# Problem description
Nothing is needed except the lines below that run from the one with "not blocking development" through the one with "- Timeline: Hours (same day)", repeated exactly.

Top of Records shown

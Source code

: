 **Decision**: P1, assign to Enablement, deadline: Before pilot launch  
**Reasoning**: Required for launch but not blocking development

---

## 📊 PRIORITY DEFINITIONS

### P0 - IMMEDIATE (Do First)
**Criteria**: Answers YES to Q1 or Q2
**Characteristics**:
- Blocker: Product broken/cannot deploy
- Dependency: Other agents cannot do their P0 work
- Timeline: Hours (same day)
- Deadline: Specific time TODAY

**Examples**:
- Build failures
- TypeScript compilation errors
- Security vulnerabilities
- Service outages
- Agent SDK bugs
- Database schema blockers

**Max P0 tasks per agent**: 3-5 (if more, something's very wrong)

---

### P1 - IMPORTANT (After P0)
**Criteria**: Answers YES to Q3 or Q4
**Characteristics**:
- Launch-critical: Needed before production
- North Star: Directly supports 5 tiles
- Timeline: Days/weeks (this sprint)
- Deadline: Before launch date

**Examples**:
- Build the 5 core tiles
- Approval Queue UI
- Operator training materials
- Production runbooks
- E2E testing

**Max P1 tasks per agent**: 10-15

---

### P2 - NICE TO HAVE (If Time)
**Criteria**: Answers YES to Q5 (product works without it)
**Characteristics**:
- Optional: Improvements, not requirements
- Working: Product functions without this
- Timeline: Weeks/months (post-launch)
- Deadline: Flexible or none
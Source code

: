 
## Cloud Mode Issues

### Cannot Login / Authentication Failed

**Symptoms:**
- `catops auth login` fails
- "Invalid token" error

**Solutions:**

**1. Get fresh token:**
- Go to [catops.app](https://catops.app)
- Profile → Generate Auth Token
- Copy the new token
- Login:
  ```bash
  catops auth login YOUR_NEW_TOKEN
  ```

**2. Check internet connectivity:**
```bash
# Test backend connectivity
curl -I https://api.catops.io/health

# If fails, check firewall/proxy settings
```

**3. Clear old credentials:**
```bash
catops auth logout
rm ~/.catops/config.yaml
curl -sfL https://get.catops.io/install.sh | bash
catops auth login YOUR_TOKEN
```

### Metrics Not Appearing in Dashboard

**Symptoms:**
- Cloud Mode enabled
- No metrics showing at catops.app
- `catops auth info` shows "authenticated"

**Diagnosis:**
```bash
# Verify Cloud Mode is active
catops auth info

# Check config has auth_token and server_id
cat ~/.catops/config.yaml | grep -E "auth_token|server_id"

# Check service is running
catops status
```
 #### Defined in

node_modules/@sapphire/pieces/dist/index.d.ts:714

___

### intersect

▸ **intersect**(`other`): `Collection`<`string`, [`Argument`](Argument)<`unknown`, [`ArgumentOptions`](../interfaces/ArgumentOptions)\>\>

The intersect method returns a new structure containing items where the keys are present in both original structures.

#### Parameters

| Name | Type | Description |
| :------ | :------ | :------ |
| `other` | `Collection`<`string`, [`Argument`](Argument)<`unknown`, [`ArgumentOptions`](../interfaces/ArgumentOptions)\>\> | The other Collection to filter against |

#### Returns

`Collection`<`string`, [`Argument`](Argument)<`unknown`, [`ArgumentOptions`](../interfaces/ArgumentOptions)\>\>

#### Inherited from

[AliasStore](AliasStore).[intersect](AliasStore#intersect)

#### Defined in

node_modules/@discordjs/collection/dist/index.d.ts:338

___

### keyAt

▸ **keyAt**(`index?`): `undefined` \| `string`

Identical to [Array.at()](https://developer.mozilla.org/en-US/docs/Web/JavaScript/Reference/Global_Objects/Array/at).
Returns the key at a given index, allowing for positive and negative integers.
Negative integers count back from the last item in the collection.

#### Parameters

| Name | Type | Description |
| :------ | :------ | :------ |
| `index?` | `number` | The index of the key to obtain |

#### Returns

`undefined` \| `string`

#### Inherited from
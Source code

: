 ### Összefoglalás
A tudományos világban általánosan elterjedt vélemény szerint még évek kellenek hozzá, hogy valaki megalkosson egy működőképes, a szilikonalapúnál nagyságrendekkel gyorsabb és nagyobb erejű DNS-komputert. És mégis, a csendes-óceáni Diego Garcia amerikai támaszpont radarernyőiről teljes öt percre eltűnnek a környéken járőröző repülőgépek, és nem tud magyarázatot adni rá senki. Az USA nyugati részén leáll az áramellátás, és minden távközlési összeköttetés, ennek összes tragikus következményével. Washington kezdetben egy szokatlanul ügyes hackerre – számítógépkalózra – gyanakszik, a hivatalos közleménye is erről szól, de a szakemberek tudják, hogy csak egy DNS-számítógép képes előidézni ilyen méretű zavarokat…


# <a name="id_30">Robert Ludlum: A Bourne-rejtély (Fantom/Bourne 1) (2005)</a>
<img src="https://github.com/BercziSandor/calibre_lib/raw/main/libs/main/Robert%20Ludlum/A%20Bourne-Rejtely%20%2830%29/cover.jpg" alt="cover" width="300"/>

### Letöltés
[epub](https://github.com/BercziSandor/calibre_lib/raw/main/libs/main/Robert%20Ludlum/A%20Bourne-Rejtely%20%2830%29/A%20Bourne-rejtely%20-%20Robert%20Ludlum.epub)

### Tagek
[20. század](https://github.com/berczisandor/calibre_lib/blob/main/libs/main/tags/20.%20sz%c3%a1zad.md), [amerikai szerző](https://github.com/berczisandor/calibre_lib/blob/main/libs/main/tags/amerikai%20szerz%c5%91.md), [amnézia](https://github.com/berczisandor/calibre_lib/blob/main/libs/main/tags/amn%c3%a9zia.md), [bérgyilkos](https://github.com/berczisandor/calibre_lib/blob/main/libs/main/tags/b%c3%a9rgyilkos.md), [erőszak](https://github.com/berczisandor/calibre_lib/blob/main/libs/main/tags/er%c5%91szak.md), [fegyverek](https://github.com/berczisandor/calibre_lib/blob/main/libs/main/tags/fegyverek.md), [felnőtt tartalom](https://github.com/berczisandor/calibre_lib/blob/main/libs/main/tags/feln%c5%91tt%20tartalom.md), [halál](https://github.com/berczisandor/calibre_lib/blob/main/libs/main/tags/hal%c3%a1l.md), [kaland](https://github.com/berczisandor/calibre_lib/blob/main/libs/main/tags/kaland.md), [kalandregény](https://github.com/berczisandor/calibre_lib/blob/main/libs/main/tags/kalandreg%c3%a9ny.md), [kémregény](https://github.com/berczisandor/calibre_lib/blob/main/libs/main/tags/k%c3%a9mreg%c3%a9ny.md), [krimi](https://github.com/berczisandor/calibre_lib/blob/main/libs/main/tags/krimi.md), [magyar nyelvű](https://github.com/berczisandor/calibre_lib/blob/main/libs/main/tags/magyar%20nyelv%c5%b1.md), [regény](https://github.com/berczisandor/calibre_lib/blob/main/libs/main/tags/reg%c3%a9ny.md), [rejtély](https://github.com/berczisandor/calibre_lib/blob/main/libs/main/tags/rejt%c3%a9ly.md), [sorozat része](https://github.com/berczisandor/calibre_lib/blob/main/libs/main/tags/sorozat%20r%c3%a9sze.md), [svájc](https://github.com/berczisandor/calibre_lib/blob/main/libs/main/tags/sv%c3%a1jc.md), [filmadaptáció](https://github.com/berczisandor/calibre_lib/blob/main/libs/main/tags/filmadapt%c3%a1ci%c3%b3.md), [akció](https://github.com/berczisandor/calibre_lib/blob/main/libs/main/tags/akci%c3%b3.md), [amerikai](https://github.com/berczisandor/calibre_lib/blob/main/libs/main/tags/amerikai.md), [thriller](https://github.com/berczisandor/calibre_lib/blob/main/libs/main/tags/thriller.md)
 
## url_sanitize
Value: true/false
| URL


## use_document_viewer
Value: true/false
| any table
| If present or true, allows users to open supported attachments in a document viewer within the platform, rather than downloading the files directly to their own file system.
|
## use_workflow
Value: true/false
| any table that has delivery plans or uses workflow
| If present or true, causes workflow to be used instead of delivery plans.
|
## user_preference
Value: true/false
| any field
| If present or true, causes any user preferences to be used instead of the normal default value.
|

Bottom of Records shown

# Finished exercise
**Reasoning**: Required for launch but not blocking development

---

## 📊 PRIORITY DEFINITIONS

### P0 - IMMEDIATE (Do First)
**Criteria**: Answers YES to Q1 or Q2
**Characteristics**:
- Blocker: Product broken/cannot deploy
- Dependency: Other agents cannot do their P0 work
- Timeline: Hours (same day)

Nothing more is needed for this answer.